The Feminine Mystique - Betty Friedan

This book is known for its quintessential second wave feminist ideals. It was published in 1963 and soon became one of the first pieces of feminist theory to become a mainstream hit. Friedan discusses the idea of “MRS. Degree” mentality of higher education for women, along with the poor treatment of women with mental illness. This piece has shaped feminist theories for over half a century.

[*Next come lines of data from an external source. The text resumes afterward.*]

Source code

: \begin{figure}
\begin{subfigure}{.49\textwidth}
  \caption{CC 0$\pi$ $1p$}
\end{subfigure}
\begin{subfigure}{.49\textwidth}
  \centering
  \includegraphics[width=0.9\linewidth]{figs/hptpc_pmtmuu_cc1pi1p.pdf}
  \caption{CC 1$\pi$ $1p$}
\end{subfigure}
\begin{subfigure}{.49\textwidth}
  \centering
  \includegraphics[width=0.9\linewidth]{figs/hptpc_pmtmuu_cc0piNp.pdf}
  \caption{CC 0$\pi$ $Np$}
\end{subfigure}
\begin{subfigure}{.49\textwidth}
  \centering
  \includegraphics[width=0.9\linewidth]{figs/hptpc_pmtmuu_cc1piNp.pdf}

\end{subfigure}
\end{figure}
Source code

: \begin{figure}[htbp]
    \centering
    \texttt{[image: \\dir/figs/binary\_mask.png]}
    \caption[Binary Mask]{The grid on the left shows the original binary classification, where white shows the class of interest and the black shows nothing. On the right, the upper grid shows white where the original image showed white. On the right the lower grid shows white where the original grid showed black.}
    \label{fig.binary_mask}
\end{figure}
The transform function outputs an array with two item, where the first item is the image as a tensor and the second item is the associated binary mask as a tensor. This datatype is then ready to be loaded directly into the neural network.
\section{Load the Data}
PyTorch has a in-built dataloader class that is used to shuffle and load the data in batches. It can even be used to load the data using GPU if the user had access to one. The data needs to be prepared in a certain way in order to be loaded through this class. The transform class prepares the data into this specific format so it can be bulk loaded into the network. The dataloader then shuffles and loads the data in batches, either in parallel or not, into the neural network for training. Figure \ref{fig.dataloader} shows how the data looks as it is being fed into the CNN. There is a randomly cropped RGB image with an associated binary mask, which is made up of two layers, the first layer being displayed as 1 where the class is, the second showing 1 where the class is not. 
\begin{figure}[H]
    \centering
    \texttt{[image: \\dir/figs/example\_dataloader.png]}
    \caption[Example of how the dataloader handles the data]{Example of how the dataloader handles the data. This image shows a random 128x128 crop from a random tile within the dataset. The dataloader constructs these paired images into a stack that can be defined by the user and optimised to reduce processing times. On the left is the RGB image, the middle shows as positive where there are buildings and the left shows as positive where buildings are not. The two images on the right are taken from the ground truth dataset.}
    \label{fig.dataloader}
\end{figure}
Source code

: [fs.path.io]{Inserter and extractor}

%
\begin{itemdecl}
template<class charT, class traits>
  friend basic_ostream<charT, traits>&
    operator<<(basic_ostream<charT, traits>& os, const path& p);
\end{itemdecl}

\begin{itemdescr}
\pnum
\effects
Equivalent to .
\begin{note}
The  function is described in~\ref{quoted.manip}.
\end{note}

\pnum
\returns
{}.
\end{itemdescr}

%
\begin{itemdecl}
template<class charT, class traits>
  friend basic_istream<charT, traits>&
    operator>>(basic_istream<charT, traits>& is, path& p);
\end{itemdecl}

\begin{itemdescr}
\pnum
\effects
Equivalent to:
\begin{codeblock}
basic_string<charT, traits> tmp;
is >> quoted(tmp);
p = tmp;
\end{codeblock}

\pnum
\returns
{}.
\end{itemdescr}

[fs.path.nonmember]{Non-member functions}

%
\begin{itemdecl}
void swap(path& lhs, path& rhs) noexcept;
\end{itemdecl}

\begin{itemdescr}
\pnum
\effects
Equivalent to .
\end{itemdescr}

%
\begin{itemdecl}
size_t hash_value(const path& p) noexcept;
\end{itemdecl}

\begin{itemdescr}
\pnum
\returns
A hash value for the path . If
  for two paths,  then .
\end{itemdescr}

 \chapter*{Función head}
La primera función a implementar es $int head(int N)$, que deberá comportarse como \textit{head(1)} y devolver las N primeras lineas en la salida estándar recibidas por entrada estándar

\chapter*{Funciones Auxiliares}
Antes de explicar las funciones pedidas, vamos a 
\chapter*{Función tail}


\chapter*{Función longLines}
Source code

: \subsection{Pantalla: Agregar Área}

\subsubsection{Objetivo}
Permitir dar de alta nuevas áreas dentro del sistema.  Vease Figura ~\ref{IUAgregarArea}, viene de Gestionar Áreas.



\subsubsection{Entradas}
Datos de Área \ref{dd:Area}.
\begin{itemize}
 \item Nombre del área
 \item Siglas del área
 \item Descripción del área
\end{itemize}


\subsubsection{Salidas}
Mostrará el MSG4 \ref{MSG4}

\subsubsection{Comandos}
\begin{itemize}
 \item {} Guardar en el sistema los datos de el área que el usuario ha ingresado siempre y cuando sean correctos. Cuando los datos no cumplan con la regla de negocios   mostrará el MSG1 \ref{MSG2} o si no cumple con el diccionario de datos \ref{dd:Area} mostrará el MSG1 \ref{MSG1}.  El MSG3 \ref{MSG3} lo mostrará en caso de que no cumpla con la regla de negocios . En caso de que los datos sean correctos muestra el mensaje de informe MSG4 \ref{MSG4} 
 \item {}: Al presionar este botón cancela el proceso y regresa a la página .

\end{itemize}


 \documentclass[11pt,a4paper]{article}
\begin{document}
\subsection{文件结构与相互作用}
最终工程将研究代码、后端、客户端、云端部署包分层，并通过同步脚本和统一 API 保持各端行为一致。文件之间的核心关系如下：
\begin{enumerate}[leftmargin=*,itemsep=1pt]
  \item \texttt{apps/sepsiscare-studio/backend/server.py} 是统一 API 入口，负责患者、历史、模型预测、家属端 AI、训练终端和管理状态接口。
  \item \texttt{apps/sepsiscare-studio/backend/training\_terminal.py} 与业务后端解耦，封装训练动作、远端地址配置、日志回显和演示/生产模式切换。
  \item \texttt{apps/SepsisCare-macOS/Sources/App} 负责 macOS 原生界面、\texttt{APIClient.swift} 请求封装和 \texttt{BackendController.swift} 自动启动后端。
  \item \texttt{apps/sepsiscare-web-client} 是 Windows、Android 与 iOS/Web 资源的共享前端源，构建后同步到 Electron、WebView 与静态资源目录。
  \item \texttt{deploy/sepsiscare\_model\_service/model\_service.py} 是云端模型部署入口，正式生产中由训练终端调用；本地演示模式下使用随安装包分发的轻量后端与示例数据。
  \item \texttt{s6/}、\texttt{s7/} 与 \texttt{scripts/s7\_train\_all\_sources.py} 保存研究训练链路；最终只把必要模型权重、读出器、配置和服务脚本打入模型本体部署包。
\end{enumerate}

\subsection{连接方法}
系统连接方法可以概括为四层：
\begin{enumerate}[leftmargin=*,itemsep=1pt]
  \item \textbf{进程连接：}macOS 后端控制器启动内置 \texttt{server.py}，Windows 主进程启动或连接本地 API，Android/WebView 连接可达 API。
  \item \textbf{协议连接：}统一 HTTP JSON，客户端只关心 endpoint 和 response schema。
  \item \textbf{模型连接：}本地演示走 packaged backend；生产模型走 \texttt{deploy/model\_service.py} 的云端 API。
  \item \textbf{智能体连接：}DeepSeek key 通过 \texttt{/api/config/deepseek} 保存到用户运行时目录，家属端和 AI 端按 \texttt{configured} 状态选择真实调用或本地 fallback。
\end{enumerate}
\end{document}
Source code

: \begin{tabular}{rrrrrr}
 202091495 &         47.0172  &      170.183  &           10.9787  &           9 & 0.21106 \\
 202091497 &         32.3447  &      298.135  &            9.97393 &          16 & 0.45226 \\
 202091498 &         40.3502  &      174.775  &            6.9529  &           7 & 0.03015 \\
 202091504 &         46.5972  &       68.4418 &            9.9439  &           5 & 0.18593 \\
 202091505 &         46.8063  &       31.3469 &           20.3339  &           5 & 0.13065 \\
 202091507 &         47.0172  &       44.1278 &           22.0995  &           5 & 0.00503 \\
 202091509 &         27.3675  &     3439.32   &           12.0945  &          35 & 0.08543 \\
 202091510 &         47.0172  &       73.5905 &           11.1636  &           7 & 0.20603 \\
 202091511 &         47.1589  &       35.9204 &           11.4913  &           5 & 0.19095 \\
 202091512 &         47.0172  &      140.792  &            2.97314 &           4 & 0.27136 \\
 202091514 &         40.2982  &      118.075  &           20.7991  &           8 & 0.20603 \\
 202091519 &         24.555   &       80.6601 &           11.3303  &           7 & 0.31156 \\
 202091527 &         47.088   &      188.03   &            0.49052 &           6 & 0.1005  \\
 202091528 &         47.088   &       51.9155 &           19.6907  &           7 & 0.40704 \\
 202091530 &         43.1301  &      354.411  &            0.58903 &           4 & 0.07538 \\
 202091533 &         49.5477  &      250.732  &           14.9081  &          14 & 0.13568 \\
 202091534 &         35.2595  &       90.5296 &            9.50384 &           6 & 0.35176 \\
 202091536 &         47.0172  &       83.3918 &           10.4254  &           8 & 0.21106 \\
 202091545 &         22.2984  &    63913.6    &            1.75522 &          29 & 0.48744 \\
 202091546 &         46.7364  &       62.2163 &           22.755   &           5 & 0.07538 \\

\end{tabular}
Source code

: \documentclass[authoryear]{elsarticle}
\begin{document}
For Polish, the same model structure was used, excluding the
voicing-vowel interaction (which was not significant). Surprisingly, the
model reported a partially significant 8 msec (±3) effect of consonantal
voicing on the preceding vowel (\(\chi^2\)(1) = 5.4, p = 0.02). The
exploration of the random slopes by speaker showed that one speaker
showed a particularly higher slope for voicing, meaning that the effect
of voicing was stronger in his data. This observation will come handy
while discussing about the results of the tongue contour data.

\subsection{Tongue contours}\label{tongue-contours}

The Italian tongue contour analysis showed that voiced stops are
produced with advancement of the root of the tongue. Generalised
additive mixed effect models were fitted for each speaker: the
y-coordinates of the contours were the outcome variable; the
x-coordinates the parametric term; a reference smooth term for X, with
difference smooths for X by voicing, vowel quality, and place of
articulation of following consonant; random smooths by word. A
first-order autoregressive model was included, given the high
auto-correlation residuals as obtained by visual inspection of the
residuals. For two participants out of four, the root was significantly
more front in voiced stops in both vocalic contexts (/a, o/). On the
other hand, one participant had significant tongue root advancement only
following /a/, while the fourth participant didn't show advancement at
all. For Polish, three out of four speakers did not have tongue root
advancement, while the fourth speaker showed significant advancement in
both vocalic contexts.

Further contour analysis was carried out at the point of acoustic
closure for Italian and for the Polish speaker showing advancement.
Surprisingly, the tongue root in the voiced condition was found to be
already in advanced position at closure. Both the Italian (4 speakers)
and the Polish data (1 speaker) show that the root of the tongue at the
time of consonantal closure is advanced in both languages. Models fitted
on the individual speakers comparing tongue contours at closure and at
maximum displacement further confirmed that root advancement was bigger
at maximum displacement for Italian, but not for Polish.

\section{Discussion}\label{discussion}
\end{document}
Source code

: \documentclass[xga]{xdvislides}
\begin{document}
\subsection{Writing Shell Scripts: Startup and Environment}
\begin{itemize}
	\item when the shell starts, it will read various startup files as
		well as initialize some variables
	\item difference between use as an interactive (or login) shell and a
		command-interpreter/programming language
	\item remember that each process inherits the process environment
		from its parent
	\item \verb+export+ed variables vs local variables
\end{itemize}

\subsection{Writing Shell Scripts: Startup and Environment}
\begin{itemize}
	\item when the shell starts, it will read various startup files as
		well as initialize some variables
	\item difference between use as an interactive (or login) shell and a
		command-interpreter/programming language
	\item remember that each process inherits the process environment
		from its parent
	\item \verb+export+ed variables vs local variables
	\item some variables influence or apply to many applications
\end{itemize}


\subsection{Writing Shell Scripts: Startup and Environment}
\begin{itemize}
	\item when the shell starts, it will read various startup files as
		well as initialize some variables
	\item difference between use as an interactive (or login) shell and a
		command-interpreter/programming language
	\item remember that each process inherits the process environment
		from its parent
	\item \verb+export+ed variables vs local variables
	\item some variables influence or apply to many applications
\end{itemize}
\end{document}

The Handmaid’s Tale - Margaret Atwood

Atwood’s The Handmaid’s Tale is a primary example of feminist speculative fiction. The story follows a woman who is a member of the fertile female servant class in a fundamental Christian-based dystopian government that is forced to reproduce with members of the ruling upper-class. In a time where women’s reproductive health is a topic of discussion, this novel remains pertinent thirty years after being published.


Sister Outsider - Audre Lorde

With the rise of intersectional feminism in recent years, Lorde’s Sister Outsider remains at the forefront of discussion. Lorde brings a queer, black, feminist perspective, which changed the way feminism is now looked at. Much of what has been derived from intersectional feminism is owed to Lorde and her collection of essays and speeches on homophobia, racism, and sexism.


The Golden Notebook - Doris Lessing

This 1962 Nobel Prize for Literature winning-novel discusses what was thought of as unspeakable; women as sexual beings. In a time where women were not thought of as creatures with sexual desires, this novel shocked many. Lessing discusses the nasty bits of feminine life with such a tone of raw emotion that was unheard of for a female author of that era.


The Second Sex - Simone de Beauvoir

Written in 1949, author and philosopher de Beauvoir’s book started as an autobiography discussing what she thought of herself as a woman and then everything else second. She combines sharp-witted critical theory with personal analogies that have been a part of feminist theory for seventy years.


Again, I urge everyone to pick up these books. These are the works of those who shaped modern feminism and women’s rights as a whole, and they lead to whole new discussions about humanity.